About this task ▸ Each line below must be set down exactly; omit any image you find.

Data ▸

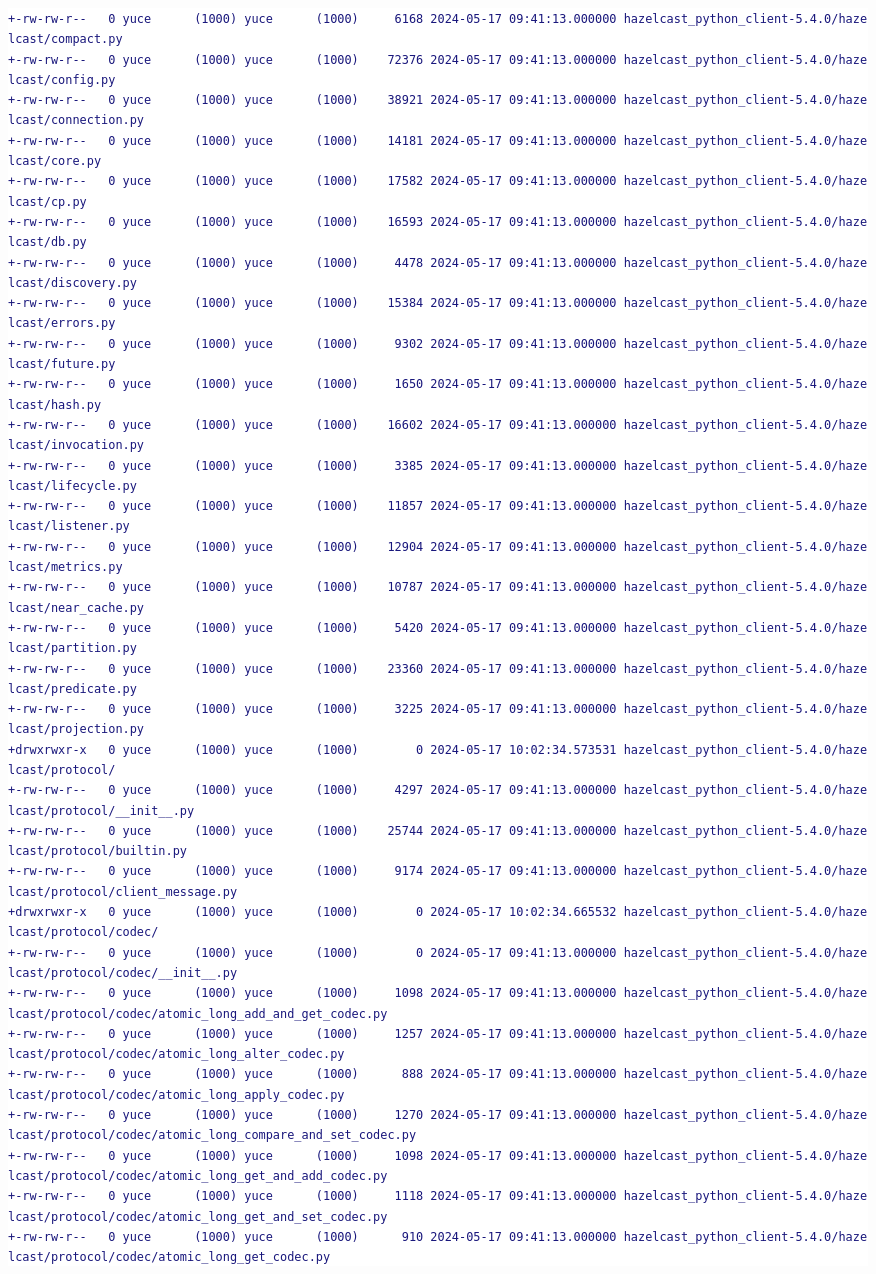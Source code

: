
 ```diff
+-rw-rw-r--   0 yuce      (1000) yuce      (1000)     6168 2024-05-17 09:41:13.000000 hazelcast_python_client-5.4.0/hazelcast/compact.py
+-rw-rw-r--   0 yuce      (1000) yuce      (1000)    72376 2024-05-17 09:41:13.000000 hazelcast_python_client-5.4.0/hazelcast/config.py
+-rw-rw-r--   0 yuce      (1000) yuce      (1000)    38921 2024-05-17 09:41:13.000000 hazelcast_python_client-5.4.0/hazelcast/connection.py
+-rw-rw-r--   0 yuce      (1000) yuce      (1000)    14181 2024-05-17 09:41:13.000000 hazelcast_python_client-5.4.0/hazelcast/core.py
+-rw-rw-r--   0 yuce      (1000) yuce      (1000)    17582 2024-05-17 09:41:13.000000 hazelcast_python_client-5.4.0/hazelcast/cp.py
+-rw-rw-r--   0 yuce      (1000) yuce      (1000)    16593 2024-05-17 09:41:13.000000 hazelcast_python_client-5.4.0/hazelcast/db.py
+-rw-rw-r--   0 yuce      (1000) yuce      (1000)     4478 2024-05-17 09:41:13.000000 hazelcast_python_client-5.4.0/hazelcast/discovery.py
+-rw-rw-r--   0 yuce      (1000) yuce      (1000)    15384 2024-05-17 09:41:13.000000 hazelcast_python_client-5.4.0/hazelcast/errors.py
+-rw-rw-r--   0 yuce      (1000) yuce      (1000)     9302 2024-05-17 09:41:13.000000 hazelcast_python_client-5.4.0/hazelcast/future.py
+-rw-rw-r--   0 yuce      (1000) yuce      (1000)     1650 2024-05-17 09:41:13.000000 hazelcast_python_client-5.4.0/hazelcast/hash.py
+-rw-rw-r--   0 yuce      (1000) yuce      (1000)    16602 2024-05-17 09:41:13.000000 hazelcast_python_client-5.4.0/hazelcast/invocation.py
+-rw-rw-r--   0 yuce      (1000) yuce      (1000)     3385 2024-05-17 09:41:13.000000 hazelcast_python_client-5.4.0/hazelcast/lifecycle.py
+-rw-rw-r--   0 yuce      (1000) yuce      (1000)    11857 2024-05-17 09:41:13.000000 hazelcast_python_client-5.4.0/hazelcast/listener.py
+-rw-rw-r--   0 yuce      (1000) yuce      (1000)    12904 2024-05-17 09:41:13.000000 hazelcast_python_client-5.4.0/hazelcast/metrics.py
+-rw-rw-r--   0 yuce      (1000) yuce      (1000)    10787 2024-05-17 09:41:13.000000 hazelcast_python_client-5.4.0/hazelcast/near_cache.py
+-rw-rw-r--   0 yuce      (1000) yuce      (1000)     5420 2024-05-17 09:41:13.000000 hazelcast_python_client-5.4.0/hazelcast/partition.py
+-rw-rw-r--   0 yuce      (1000) yuce      (1000)    23360 2024-05-17 09:41:13.000000 hazelcast_python_client-5.4.0/hazelcast/predicate.py
+-rw-rw-r--   0 yuce      (1000) yuce      (1000)     3225 2024-05-17 09:41:13.000000 hazelcast_python_client-5.4.0/hazelcast/projection.py
+drwxrwxr-x   0 yuce      (1000) yuce      (1000)        0 2024-05-17 10:02:34.573531 hazelcast_python_client-5.4.0/hazelcast/protocol/
+-rw-rw-r--   0 yuce      (1000) yuce      (1000)     4297 2024-05-17 09:41:13.000000 hazelcast_python_client-5.4.0/hazelcast/protocol/__init__.py
+-rw-rw-r--   0 yuce      (1000) yuce      (1000)    25744 2024-05-17 09:41:13.000000 hazelcast_python_client-5.4.0/hazelcast/protocol/builtin.py
+-rw-rw-r--   0 yuce      (1000) yuce      (1000)     9174 2024-05-17 09:41:13.000000 hazelcast_python_client-5.4.0/hazelcast/protocol/client_message.py
+drwxrwxr-x   0 yuce      (1000) yuce      (1000)        0 2024-05-17 10:02:34.665532 hazelcast_python_client-5.4.0/hazelcast/protocol/codec/
+-rw-rw-r--   0 yuce      (1000) yuce      (1000)        0 2024-05-17 09:41:13.000000 hazelcast_python_client-5.4.0/hazelcast/protocol/codec/__init__.py
+-rw-rw-r--   0 yuce      (1000) yuce      (1000)     1098 2024-05-17 09:41:13.000000 hazelcast_python_client-5.4.0/hazelcast/protocol/codec/atomic_long_add_and_get_codec.py
+-rw-rw-r--   0 yuce      (1000) yuce      (1000)     1257 2024-05-17 09:41:13.000000 hazelcast_python_client-5.4.0/hazelcast/protocol/codec/atomic_long_alter_codec.py
+-rw-rw-r--   0 yuce      (1000) yuce      (1000)      888 2024-05-17 09:41:13.000000 hazelcast_python_client-5.4.0/hazelcast/protocol/codec/atomic_long_apply_codec.py
+-rw-rw-r--   0 yuce      (1000) yuce      (1000)     1270 2024-05-17 09:41:13.000000 hazelcast_python_client-5.4.0/hazelcast/protocol/codec/atomic_long_compare_and_set_codec.py
+-rw-rw-r--   0 yuce      (1000) yuce      (1000)     1098 2024-05-17 09:41:13.000000 hazelcast_python_client-5.4.0/hazelcast/protocol/codec/atomic_long_get_and_add_codec.py
+-rw-rw-r--   0 yuce      (1000) yuce      (1000)     1118 2024-05-17 09:41:13.000000 hazelcast_python_client-5.4.0/hazelcast/protocol/codec/atomic_long_get_and_set_codec.py
+-rw-rw-r--   0 yuce      (1000) yuce      (1000)      910 2024-05-17 09:41:13.000000 hazelcast_python_client-5.4.0/hazelcast/protocol/codec/atomic_long_get_codec.py
```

Output of the task ▸
Source code

:
 ```diff
+-rw-rw-r--   0 yuce      (1000) yuce      (1000)     6168 2024-05-17 09:41:13.000000 hazelcast_python_client-5.4.0/hazelcast/compact.py
+-rw-rw-r--   0 yuce      (1000) yuce      (1000)    72376 2024-05-17 09:41:13.000000 hazelcast_python_client-5.4.0/hazelcast/config.py
+-rw-rw-r--   0 yuce      (1000) yuce      (1000)    38921 2024-05-17 09:41:13.000000 hazelcast_python_client-5.4.0/hazelcast/connection.py
+-rw-rw-r--   0 yuce      (1000) yuce      (1000)    14181 2024-05-17 09:41:13.000000 hazelcast_python_client-5.4.0/hazelcast/core.py
+-rw-rw-r--   0 yuce      (1000) yuce      (1000)    17582 2024-05-17 09:41:13.000000 hazelcast_python_client-5.4.0/hazelcast/cp.py
+-rw-rw-r--   0 yuce      (1000) yuce      (1000)    16593 2024-05-17 09:41:13.000000 hazelcast_python_client-5.4.0/hazelcast/db.py
+-rw-rw-r--   0 yuce      (1000) yuce      (1000)     4478 2024-05-17 09:41:13.000000 hazelcast_python_client-5.4.0/hazelcast/discovery.py
+-rw-rw-r--   0 yuce      (1000) yuce      (1000)    15384 2024-05-17 09:41:13.000000 hazelcast_python_client-5.4.0/hazelcast/errors.py
+-rw-rw-r--   0 yuce      (1000) yuce      (1000)     9302 2024-05-17 09:41:13.000000 hazelcast_python_client-5.4.0/hazelcast/future.py
+-rw-rw-r--   0 yuce      (1000) yuce      (1000)     1650 2024-05-17 09:41:13.000000 hazelcast_python_client-5.4.0/hazelcast/hash.py
+-rw-rw-r--   0 yuce      (1000) yuce      (1000)    16602 2024-05-17 09:41:13.000000 hazelcast_python_client-5.4.0/hazelcast/invocation.py
+-rw-rw-r--   0 yuce      (1000) yuce      (1000)     3385 2024-05-17 09:41:13.000000 hazelcast_python_client-5.4.0/hazelcast/lifecycle.py
+-rw-rw-r--   0 yuce      (1000) yuce      (1000)    11857 2024-05-17 09:41:13.000000 hazelcast_python_client-5.4.0/hazelcast/listener.py
+-rw-rw-r--   0 yuce      (1000) yuce      (1000)    12904 2024-05-17 09:41:13.000000 hazelcast_python_client-5.4.0/hazelcast/metrics.py
+-rw-rw-r--   0 yuce      (1000) yuce      (1000)    10787 2024-05-17 09:41:13.000000 hazelcast_python_client-5.4.0/hazelcast/near_cache.py
+-rw-rw-r--   0 yuce      (1000) yuce      (1000)     5420 2024-05-17 09:41:13.000000 hazelcast_python_client-5.4.0/hazelcast/partition.py
+-rw-rw-r--   0 yuce      (1000) yuce      (1000)    23360 2024-05-17 09:41:13.000000 hazelcast_python_client-5.4.0/hazelcast/predicate.py
+-rw-rw-r--   0 yuce      (1000) yuce      (1000)     3225 2024-05-17 09:41:13.000000 hazelcast_python_client-5.4.0/hazelcast/projection.py
+drwxrwxr-x   0 yuce      (1000) yuce      (1000)        0 2024-05-17 10:02:34.573531 hazelcast_python_client-5.4.0/hazelcast/protocol/
+-rw-rw-r--   0 yuce      (1000) yuce      (1000)     4297 2024-05-17 09:41:13.000000 hazelcast_python_client-5.4.0/hazelcast/protocol/__init__.py
+-rw-rw-r--   0 yuce      (1000) yuce      (1000)    25744 2024-05-17 09:41:13.000000 hazelcast_python_client-5.4.0/hazelcast/protocol/builtin.py
+-rw-rw-r--   0 yuce      (1000) yuce      (1000)     9174 2024-05-17 09:41:13.000000 hazelcast_python_client-5.4.0/hazelcast/protocol/client_message.py
+drwxrwxr-x   0 yuce      (1000) yuce      (1000)        0 2024-05-17 10:02:34.665532 hazelcast_python_client-5.4.0/hazelcast/protocol/codec/
+-rw-rw-r--   0 yuce      (1000) yuce      (1000)        0 2024-05-17 09:41:13.000000 hazelcast_python_client-5.4.0/hazelcast/protocol/codec/__init__.py
+-rw-rw-r--   0 yuce      (1000) yuce      (1000)     1098 2024-05-17 09:41:13.000000 hazelcast_python_client-5.4.0/hazelcast/protocol/codec/atomic_long_add_and_get_codec.py
+-rw-rw-r--   0 yuce      (1000) yuce      (1000)     1257 2024-05-17 09:41:13.000000 hazelcast_python_client-5.4.0/hazelcast/protocol/codec/atomic_long_alter_codec.py
+-rw-rw-r--   0 yuce      (1000) yuce      (1000)      888 2024-05-17 09:41:13.000000 hazelcast_python_client-5.4.0/hazelcast/protocol/codec/atomic_long_apply_codec.py
+-rw-rw-r--   0 yuce      (1000) yuce      (1000)     1270 2024-05-17 09:41:13.000000 hazelcast_python_client-5.4.0/hazelcast/protocol/codec/atomic_long_compare_and_set_codec.py
+-rw-rw-r--   0 yuce      (1000) yuce      (1000)     1098 2024-05-17 09:41:13.000000 hazelcast_python_client-5.4.0/hazelcast/protocol/codec/atomic_long_get_and_add_codec.py
+-rw-rw-r--   0 yuce      (1000) yuce      (1000)     1118 2024-05-17 09:41:13.000000 hazelcast_python_client-5.4.0/hazelcast/protocol/codec/atomic_long_get_and_set_codec.py
+-rw-rw-r--   0 yuce      (1000) yuce      (1000)      910 2024-05-17 09:41:13.000000 hazelcast_python_client-5.4.0/hazelcast/protocol/codec/atomic_long_get_codec.py
```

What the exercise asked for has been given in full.